_The problem_: Where a line holds the word "separate", copy it from the records.

_Source records_:
Segment Open
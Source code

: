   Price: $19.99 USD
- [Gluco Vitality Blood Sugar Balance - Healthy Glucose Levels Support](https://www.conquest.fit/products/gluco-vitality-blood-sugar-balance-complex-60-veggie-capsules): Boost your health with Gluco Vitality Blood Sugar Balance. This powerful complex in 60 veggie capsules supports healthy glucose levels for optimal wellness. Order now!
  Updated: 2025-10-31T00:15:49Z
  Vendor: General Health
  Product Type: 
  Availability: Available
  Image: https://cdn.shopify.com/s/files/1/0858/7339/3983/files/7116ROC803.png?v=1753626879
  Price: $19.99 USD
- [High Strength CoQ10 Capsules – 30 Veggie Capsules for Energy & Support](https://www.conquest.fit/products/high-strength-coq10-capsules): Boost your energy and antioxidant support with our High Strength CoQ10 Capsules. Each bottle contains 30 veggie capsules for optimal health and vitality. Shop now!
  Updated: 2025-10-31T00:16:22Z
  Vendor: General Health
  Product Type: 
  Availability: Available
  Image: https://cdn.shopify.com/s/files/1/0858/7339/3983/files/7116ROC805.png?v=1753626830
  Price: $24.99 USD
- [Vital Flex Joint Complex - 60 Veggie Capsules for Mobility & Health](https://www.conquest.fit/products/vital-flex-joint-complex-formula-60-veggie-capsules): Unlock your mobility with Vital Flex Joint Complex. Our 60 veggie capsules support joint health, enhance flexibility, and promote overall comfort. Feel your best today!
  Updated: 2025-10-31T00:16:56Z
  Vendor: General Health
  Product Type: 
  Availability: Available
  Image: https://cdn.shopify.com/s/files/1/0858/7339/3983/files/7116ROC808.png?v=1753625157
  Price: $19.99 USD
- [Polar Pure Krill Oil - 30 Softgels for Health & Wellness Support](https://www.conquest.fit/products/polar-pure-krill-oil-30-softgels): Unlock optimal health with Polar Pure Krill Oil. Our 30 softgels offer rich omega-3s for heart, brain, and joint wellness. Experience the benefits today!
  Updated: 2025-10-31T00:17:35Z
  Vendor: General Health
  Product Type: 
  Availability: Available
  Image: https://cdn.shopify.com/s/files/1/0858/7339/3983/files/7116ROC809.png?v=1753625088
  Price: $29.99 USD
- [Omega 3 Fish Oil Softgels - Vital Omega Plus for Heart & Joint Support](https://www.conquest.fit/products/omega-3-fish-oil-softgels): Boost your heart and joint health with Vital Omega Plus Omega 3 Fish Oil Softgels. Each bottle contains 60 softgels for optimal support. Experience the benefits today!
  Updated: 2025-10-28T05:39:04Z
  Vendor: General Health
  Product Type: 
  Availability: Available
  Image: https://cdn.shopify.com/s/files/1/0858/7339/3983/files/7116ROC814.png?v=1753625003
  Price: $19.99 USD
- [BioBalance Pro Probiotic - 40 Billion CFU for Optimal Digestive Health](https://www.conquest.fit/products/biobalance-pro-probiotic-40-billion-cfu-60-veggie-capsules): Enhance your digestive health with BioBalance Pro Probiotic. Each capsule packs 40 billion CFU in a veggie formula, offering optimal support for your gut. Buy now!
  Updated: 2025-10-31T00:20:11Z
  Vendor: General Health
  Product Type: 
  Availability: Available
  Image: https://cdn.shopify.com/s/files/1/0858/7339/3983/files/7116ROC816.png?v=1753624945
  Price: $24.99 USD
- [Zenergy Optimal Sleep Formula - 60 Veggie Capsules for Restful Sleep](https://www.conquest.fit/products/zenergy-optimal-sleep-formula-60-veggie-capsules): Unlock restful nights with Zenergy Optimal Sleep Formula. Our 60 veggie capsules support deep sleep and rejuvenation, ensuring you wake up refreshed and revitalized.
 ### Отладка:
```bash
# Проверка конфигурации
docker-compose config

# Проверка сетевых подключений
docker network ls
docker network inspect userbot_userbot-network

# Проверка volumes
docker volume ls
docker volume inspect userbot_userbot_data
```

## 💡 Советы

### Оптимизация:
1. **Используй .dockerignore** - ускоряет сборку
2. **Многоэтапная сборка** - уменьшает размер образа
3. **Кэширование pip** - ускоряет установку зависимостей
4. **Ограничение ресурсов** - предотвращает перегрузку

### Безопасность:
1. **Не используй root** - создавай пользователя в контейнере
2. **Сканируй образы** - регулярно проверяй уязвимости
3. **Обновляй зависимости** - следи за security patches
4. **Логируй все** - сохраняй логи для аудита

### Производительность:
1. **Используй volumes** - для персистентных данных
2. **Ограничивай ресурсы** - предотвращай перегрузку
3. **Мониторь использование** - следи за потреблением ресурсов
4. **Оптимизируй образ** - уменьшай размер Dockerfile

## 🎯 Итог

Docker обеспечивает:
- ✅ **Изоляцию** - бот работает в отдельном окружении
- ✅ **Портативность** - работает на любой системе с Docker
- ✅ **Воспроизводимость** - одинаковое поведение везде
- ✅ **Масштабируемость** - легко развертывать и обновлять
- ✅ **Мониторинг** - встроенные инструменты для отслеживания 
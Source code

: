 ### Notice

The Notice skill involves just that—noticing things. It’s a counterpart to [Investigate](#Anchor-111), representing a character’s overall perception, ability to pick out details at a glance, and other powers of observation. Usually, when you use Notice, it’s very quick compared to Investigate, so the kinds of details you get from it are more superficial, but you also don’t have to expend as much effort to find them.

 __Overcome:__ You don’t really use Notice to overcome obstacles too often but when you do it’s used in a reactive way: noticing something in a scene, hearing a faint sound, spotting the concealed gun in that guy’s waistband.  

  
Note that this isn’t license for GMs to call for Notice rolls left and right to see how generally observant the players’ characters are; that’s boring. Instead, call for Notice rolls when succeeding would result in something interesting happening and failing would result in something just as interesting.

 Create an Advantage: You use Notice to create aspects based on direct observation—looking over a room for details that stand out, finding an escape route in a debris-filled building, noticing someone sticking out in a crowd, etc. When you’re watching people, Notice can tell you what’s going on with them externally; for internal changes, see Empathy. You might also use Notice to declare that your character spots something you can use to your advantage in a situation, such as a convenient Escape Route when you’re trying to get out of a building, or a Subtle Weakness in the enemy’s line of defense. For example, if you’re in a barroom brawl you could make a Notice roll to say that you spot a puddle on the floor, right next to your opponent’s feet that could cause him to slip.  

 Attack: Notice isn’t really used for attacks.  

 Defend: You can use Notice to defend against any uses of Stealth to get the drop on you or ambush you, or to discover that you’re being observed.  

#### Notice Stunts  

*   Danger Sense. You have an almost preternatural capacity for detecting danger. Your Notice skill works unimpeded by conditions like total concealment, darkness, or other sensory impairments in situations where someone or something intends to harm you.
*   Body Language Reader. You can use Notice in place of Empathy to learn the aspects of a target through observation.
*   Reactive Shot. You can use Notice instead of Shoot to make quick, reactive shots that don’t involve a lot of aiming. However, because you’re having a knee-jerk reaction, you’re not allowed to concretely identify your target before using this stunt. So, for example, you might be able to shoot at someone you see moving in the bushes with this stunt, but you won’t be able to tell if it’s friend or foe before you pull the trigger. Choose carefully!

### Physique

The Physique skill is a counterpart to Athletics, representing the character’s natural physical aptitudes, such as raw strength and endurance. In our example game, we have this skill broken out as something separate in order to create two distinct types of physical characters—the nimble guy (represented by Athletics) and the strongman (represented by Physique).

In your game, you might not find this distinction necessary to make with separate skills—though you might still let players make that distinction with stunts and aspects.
Segment Closed
_Completed task_:
The Physique skill is a counterpart to Athletics, representing the character’s natural physical aptitudes, such as raw strength and endurance. In our example game, we have this skill broken out as something separate in order to create two distinct types of physical characters—the nimble guy (represented by Athletics) and the strongman (represented by Physique).
In your game, you might not find this distinction necessary to make with separate skills—though you might still let players make that distinction with stunts and aspects.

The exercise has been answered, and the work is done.